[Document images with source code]
*** Block opens ***
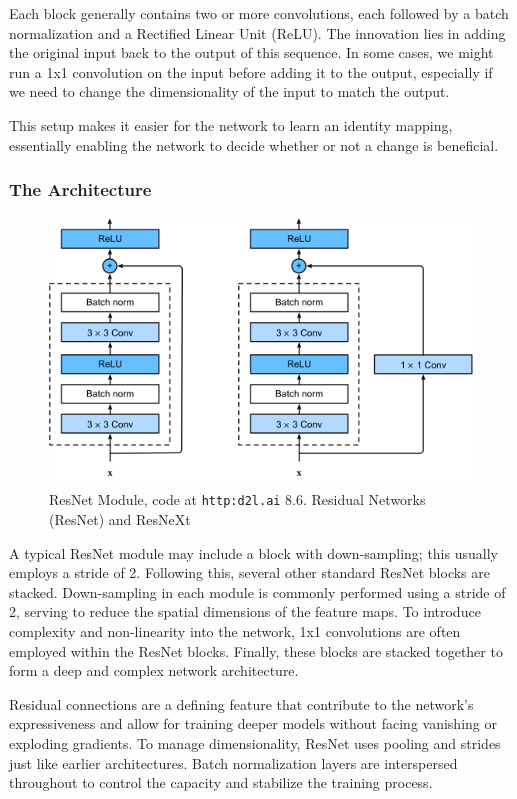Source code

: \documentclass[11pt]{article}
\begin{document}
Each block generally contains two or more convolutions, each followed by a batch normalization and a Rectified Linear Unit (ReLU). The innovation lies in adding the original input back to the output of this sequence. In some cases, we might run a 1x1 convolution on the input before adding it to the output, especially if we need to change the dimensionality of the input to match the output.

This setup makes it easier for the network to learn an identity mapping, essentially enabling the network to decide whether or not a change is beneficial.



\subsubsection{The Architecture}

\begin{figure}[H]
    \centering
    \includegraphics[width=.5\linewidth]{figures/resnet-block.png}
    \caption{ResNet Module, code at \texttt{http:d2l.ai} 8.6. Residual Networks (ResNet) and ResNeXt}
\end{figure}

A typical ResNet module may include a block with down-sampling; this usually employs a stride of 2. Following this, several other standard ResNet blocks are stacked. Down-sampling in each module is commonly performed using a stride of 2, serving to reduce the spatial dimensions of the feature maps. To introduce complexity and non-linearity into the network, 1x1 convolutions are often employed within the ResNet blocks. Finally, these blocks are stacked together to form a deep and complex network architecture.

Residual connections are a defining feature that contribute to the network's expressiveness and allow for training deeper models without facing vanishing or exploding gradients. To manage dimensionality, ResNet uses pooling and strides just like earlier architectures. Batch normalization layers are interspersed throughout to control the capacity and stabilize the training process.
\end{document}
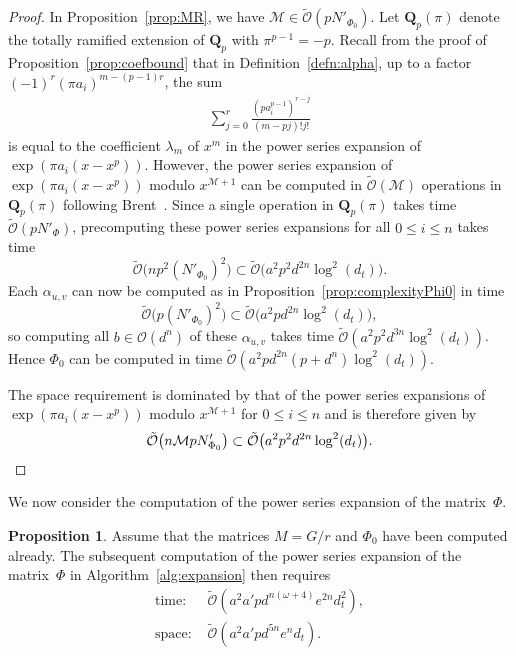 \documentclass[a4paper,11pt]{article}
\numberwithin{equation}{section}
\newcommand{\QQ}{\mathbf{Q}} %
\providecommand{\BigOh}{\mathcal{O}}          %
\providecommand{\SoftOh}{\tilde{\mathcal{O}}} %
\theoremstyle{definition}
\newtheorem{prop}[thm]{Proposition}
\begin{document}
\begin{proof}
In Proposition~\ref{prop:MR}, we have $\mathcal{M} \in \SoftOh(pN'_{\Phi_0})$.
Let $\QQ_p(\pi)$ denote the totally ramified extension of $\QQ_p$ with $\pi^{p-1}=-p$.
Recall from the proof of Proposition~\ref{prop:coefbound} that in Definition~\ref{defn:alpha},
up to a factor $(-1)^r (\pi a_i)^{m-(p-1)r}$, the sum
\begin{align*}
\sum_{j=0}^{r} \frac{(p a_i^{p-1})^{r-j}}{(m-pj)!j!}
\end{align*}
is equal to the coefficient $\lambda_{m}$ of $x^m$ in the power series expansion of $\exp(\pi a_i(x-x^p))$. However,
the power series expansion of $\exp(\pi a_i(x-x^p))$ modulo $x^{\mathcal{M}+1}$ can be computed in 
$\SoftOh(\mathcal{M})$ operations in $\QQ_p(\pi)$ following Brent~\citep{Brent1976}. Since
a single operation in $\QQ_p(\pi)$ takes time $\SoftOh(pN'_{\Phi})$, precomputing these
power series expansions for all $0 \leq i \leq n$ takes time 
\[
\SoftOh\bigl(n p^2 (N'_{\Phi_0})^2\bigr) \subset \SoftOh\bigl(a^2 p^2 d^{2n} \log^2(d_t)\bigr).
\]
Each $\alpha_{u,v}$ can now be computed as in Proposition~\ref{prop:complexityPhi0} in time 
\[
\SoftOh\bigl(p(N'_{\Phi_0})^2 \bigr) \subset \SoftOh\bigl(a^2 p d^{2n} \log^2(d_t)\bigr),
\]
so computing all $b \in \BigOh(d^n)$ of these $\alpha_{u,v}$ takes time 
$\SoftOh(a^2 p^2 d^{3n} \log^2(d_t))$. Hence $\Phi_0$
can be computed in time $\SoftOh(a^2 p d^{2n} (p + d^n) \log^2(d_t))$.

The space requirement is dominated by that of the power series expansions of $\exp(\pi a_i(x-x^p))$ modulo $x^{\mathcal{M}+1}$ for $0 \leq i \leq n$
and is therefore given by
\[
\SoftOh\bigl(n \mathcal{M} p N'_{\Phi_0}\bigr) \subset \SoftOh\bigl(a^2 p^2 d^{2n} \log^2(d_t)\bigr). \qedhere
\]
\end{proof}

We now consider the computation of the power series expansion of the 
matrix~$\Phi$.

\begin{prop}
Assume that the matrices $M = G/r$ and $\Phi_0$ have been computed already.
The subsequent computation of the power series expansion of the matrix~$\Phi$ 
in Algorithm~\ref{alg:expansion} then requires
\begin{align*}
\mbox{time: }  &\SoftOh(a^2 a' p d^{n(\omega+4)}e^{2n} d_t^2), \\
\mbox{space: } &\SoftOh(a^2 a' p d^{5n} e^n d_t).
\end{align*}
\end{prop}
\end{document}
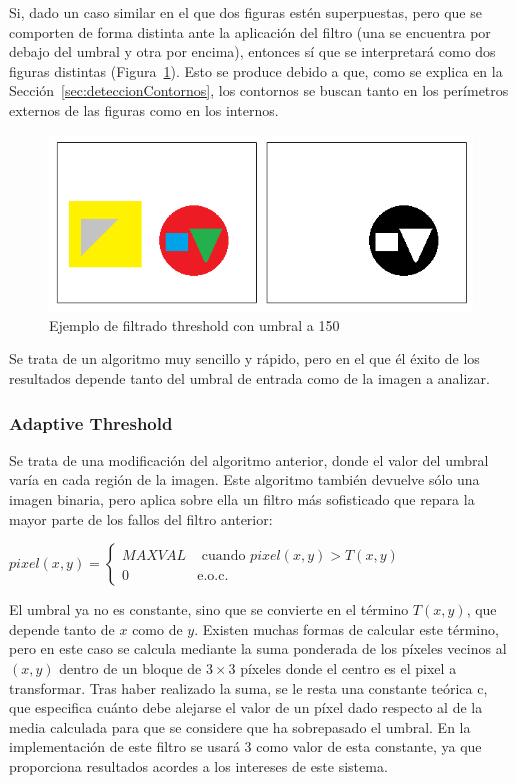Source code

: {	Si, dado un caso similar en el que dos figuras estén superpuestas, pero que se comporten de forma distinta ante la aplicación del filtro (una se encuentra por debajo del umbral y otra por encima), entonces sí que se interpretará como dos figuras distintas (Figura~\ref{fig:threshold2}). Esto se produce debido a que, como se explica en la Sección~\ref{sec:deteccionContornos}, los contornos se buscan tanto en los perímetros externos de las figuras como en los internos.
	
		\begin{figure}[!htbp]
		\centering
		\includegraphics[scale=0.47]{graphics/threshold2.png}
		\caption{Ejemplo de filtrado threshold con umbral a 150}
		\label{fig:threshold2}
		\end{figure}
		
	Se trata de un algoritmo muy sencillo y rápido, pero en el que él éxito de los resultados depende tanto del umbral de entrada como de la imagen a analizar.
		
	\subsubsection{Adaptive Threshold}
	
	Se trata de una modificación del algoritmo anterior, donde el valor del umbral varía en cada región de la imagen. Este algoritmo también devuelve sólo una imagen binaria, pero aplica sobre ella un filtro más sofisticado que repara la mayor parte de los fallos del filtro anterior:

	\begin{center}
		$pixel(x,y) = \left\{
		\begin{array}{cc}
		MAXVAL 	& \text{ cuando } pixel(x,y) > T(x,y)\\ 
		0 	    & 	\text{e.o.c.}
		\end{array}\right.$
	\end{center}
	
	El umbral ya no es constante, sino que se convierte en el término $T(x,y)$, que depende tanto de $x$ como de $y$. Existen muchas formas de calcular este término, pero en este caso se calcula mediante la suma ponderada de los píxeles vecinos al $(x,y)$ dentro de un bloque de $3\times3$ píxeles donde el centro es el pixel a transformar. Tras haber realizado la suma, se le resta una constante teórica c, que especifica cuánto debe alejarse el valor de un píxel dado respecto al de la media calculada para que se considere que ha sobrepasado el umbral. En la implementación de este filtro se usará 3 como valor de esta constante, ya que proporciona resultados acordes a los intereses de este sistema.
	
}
*** Block closes ***
### What is expected
Restate the records above word for word. Skip every picture.

### Task solution
Source code

: \documentclass[11pt]{article}
\begin{document}
Each block generally contains two or more convolutions, each followed by a batch normalization and a Rectified Linear Unit (ReLU). The innovation lies in adding the original input back to the output of this sequence. In some cases, we might run a 1x1 convolution on the input before adding it to the output, especially if we need to change the dimensionality of the input to match the output.

This setup makes it easier for the network to learn an identity mapping, essentially enabling the network to decide whether or not a change is beneficial.



\subsubsection{The Architecture}

\begin{figure}[H]
    \centering
    \includegraphics[width=.5\linewidth]{figures/resnet-block.png}
    \caption{ResNet Module, code at \texttt{http:d2l.ai} 8.6. Residual Networks (ResNet) and ResNeXt}
\end{figure}

A typical ResNet module may include a block with down-sampling; this usually employs a stride of 2. Following this, several other standard ResNet blocks are stacked. Down-sampling in each module is commonly performed using a stride of 2, serving to reduce the spatial dimensions of the feature maps. To introduce complexity and non-linearity into the network, 1x1 convolutions are often employed within the ResNet blocks. Finally, these blocks are stacked together to form a deep and complex network architecture.

Residual connections are a defining feature that contribute to the network's expressiveness and allow for training deeper models without facing vanishing or exploding gradients. To manage dimensionality, ResNet uses pooling and strides just like earlier architectures. Batch normalization layers are interspersed throughout to control the capacity and stabilize the training process.
\end{document}
 \documentclass[a4paper,11pt]{article}
\numberwithin{equation}{section}
\newcommand{\QQ}{\mathbf{Q}} %
\providecommand{\BigOh}{\mathcal{O}}          %
\providecommand{\SoftOh}{\tilde{\mathcal{O}}} %
\theoremstyle{definition}
\newtheorem{prop}[thm]{Proposition}
\begin{document}
\begin{proof}
In Proposition~\ref{prop:MR}, we have $\mathcal{M} \in \SoftOh(pN'_{\Phi_0})$.
Let $\QQ_p(\pi)$ denote the totally ramified extension of $\QQ_p$ with $\pi^{p-1}=-p$.
Recall from the proof of Proposition~\ref{prop:coefbound} that in Definition~\ref{defn:alpha},
up to a factor $(-1)^r (\pi a_i)^{m-(p-1)r}$, the sum
\begin{align*}
\sum_{j=0}^{r} \frac{(p a_i^{p-1})^{r-j}}{(m-pj)!j!}
\end{align*}
is equal to the coefficient $\lambda_{m}$ of $x^m$ in the power series expansion of $\exp(\pi a_i(x-x^p))$. However,
the power series expansion of $\exp(\pi a_i(x-x^p))$ modulo $x^{\mathcal{M}+1}$ can be computed in 
$\SoftOh(\mathcal{M})$ operations in $\QQ_p(\pi)$ following Brent~\citep{Brent1976}. Since
a single operation in $\QQ_p(\pi)$ takes time $\SoftOh(pN'_{\Phi})$, precomputing these
power series expansions for all $0 \leq i \leq n$ takes time 
\[
\SoftOh\bigl(n p^2 (N'_{\Phi_0})^2\bigr) \subset \SoftOh\bigl(a^2 p^2 d^{2n} \log^2(d_t)\bigr).
\]
Each $\alpha_{u,v}$ can now be computed as in Proposition~\ref{prop:complexityPhi0} in time 
\[
\SoftOh\bigl(p(N'_{\Phi_0})^2 \bigr) \subset \SoftOh\bigl(a^2 p d^{2n} \log^2(d_t)\bigr),
\]
so computing all $b \in \BigOh(d^n)$ of these $\alpha_{u,v}$ takes time 
$\SoftOh(a^2 p^2 d^{3n} \log^2(d_t))$. Hence $\Phi_0$
can be computed in time $\SoftOh(a^2 p d^{2n} (p + d^n) \log^2(d_t))$.

The space requirement is dominated by that of the power series expansions of $\exp(\pi a_i(x-x^p))$ modulo $x^{\mathcal{M}+1}$ for $0 \leq i \leq n$
and is therefore given by
\[
\SoftOh\bigl(n \mathcal{M} p N'_{\Phi_0}\bigr) \subset \SoftOh\bigl(a^2 p^2 d^{2n} \log^2(d_t)\bigr). \qedhere
\]
\end{proof}

We now consider the computation of the power series expansion of the 
matrix~$\Phi$.

\begin{prop}
Assume that the matrices $M = G/r$ and $\Phi_0$ have been computed already.
The subsequent computation of the power series expansion of the matrix~$\Phi$ 
in Algorithm~\ref{alg:expansion} then requires
\begin{align*}
\mbox{time: }  &\SoftOh(a^2 a' p d^{n(\omega+4)}e^{2n} d_t^2), \\
\mbox{space: } &\SoftOh(a^2 a' p d^{5n} e^n d_t).
\end{align*}
\end{prop}
\end{document}
Source code

: {	Si, dado un caso similar en el que dos figuras estén superpuestas, pero que se comporten de forma distinta ante la aplicación del filtro (una se encuentra por debajo del umbral y otra por encima), entonces sí que se interpretará como dos figuras distintas (Figura~\ref{fig:threshold2}). Esto se produce debido a que, como se explica en la Sección~\ref{sec:deteccionContornos}, los contornos se buscan tanto en los perímetros externos de las figuras como en los internos.
	
		\begin{figure}[!htbp]
		\centering
		\includegraphics[scale=0.47]{graphics/threshold2.png}
		\caption{Ejemplo de filtrado threshold con umbral a 150}
		\label{fig:threshold2}
		\end{figure}
		
	Se trata de un algoritmo muy sencillo y rápido, pero en el que él éxito de los resultados depende tanto del umbral de entrada como de la imagen a analizar.
		
	\subsubsection{Adaptive Threshold}
	
	Se trata de una modificación del algoritmo anterior, donde el valor del umbral varía en cada región de la imagen. Este algoritmo también devuelve sólo una imagen binaria, pero aplica sobre ella un filtro más sofisticado que repara la mayor parte de los fallos del filtro anterior:

	\begin{center}
		$pixel(x,y) = \left\{
		\begin{array}{cc}
		MAXVAL 	& \text{ cuando } pixel(x,y) > T(x,y)\\ 
		0 	    & 	\text{e.o.c.}
		\end{array}\right.$
	\end{center}
	
	El umbral ya no es constante, sino que se convierte en el término $T(x,y)$, que depende tanto de $x$ como de $y$. Existen muchas formas de calcular este término, pero en este caso se calcula mediante la suma ponderada de los píxeles vecinos al $(x,y)$ dentro de un bloque de $3\times3$ píxeles donde el centro es el pixel a transformar. Tras haber realizado la suma, se le resta una constante teórica c, que especifica cuánto debe alejarse el valor de un píxel dado respecto al de la media calculada para que se considere que ha sobrepasado el umbral. En la implementación de este filtro se usará 3 como valor de esta constante, ya que proporciona resultados acordes a los intereses de este sistema.
	
}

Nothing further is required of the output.